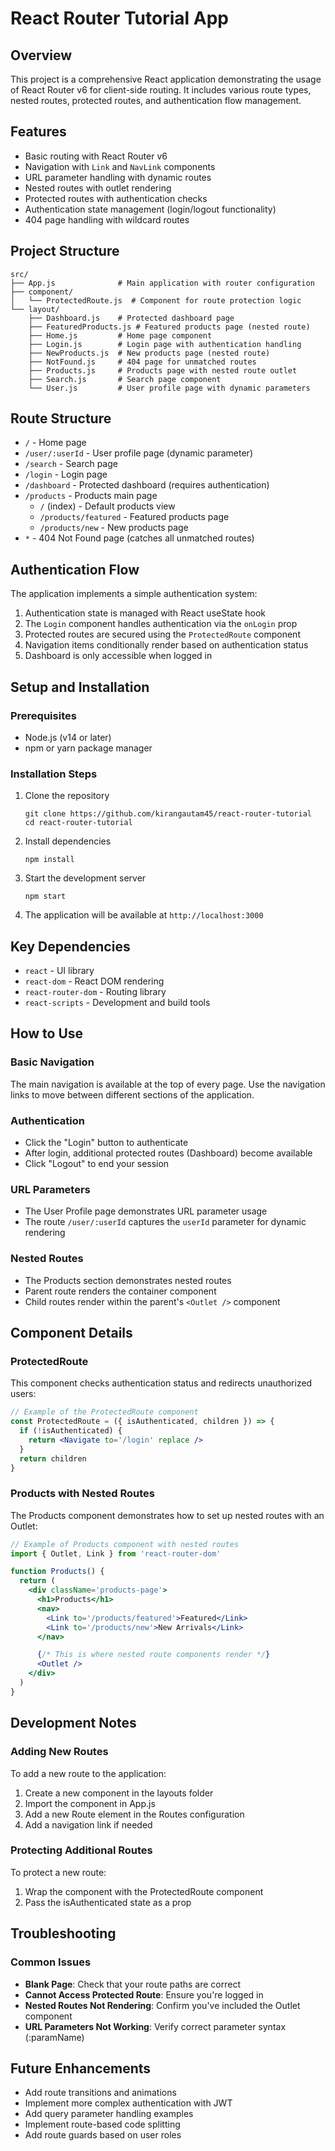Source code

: # React Router Tutorial App

## Overview

This project is a comprehensive React application demonstrating the usage of React Router v6 for client-side routing. It includes various route types, nested routes, protected routes, and authentication flow management.

## Features

- Basic routing with React Router v6
- Navigation with `Link` and `NavLink` components
- URL parameter handling with dynamic routes
- Nested routes with outlet rendering
- Protected routes with authentication checks
- Authentication state management (login/logout functionality)
- 404 page handling with wildcard routes

## Project Structure

```
src/
├── App.js              # Main application with router configuration
├── component/
│   └── ProtectedRoute.js  # Component for route protection logic
└── layout/
    ├── Dashboard.js    # Protected dashboard page
    ├── FeaturedProducts.js # Featured products page (nested route)
    ├── Home.js         # Home page component
    ├── Login.js        # Login page with authentication handling
    ├── NewProducts.js  # New products page (nested route)
    ├── NotFound.js     # 404 page for unmatched routes
    ├── Products.js     # Products page with nested route outlet
    ├── Search.js       # Search page component
    └── User.js         # User profile page with dynamic parameters
```

## Route Structure

- `/` - Home page
- `/user/:userId` - User profile page (dynamic parameter)
- `/search` - Search page
- `/login` - Login page
- `/dashboard` - Protected dashboard (requires authentication)
- `/products` - Products main page
  - `/` (index) - Default products view
  - `/products/featured` - Featured products page
  - `/products/new` - New products page
- `*` - 404 Not Found page (catches all unmatched routes)

## Authentication Flow

The application implements a simple authentication system:

1. Authentication state is managed with React useState hook
2. The `Login` component handles authentication via the `onLogin` prop
3. Protected routes are secured using the `ProtectedRoute` component
4. Navigation items conditionally render based on authentication status
5. Dashboard is only accessible when logged in

## Setup and Installation

### Prerequisites

- Node.js (v14 or later)
- npm or yarn package manager

### Installation Steps

1. Clone the repository

   ```
   git clone https://github.com/kirangautam45/react-router-tutorial
   cd react-router-tutorial
   ```

2. Install dependencies

   ```
   npm install
   ```

3. Start the development server

   ```
   npm start
   ```

4. The application will be available at `http://localhost:3000`

## Key Dependencies

- `react` - UI library
- `react-dom` - React DOM rendering
- `react-router-dom` - Routing library
- `react-scripts` - Development and build tools

## How to Use

### Basic Navigation

The main navigation is available at the top of every page. Use the navigation links to move between different sections of the application.

### Authentication

- Click the "Login" button to authenticate
- After login, additional protected routes (Dashboard) become available
- Click "Logout" to end your session

### URL Parameters

- The User Profile page demonstrates URL parameter usage
- The route `/user/:userId` captures the `userId` parameter for dynamic rendering

### Nested Routes

- The Products section demonstrates nested routes
- Parent route renders the container component
- Child routes render within the parent's `<Outlet />` component

## Component Details

### ProtectedRoute

This component checks authentication status and redirects unauthorized users:

```jsx
// Example of the ProtectedRoute component
const ProtectedRoute = ({ isAuthenticated, children }) => {
  if (!isAuthenticated) {
    return <Navigate to='/login' replace />
  }
  return children
}
```

### Products with Nested Routes

The Products component demonstrates how to set up nested routes with an Outlet:

```jsx
// Example of Products component with nested routes
import { Outlet, Link } from 'react-router-dom'

function Products() {
  return (
    <div className='products-page'>
      <h1>Products</h1>
      <nav>
        <Link to='/products/featured'>Featured</Link>
        <Link to='/products/new'>New Arrivals</Link>
      </nav>

      {/* This is where nested route components render */}
      <Outlet />
    </div>
  )
}
```

## Development Notes

### Adding New Routes

To add a new route to the application:

1. Create a new component in the layouts folder
2. Import the component in App.js
3. Add a new Route element in the Routes configuration
4. Add a navigation link if needed

### Protecting Additional Routes

To protect a new route:

1. Wrap the component with the ProtectedRoute component
2. Pass the isAuthenticated state as a prop

## Troubleshooting

### Common Issues

- **Blank Page**: Check that your route paths are correct
- **Cannot Access Protected Route**: Ensure you're logged in
- **Nested Routes Not Rendering**: Confirm you've included the Outlet component
- **URL Parameters Not Working**: Verify correct parameter syntax (:paramName)

## Future Enhancements

- Add route transitions and animations
- Implement more complex authentication with JWT
- Add query parameter handling examples
- Implement route-based code splitting
- Add route guards based on user roles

_ _ _

_TASK BRIEF_: Copy each line in the listing where "correct" appears.

_ANSWER SECTION_:
- **Blank Page**: Check that your route paths are correct
- **URL Parameters Not Working**: Verify correct parameter syntax (:paramName)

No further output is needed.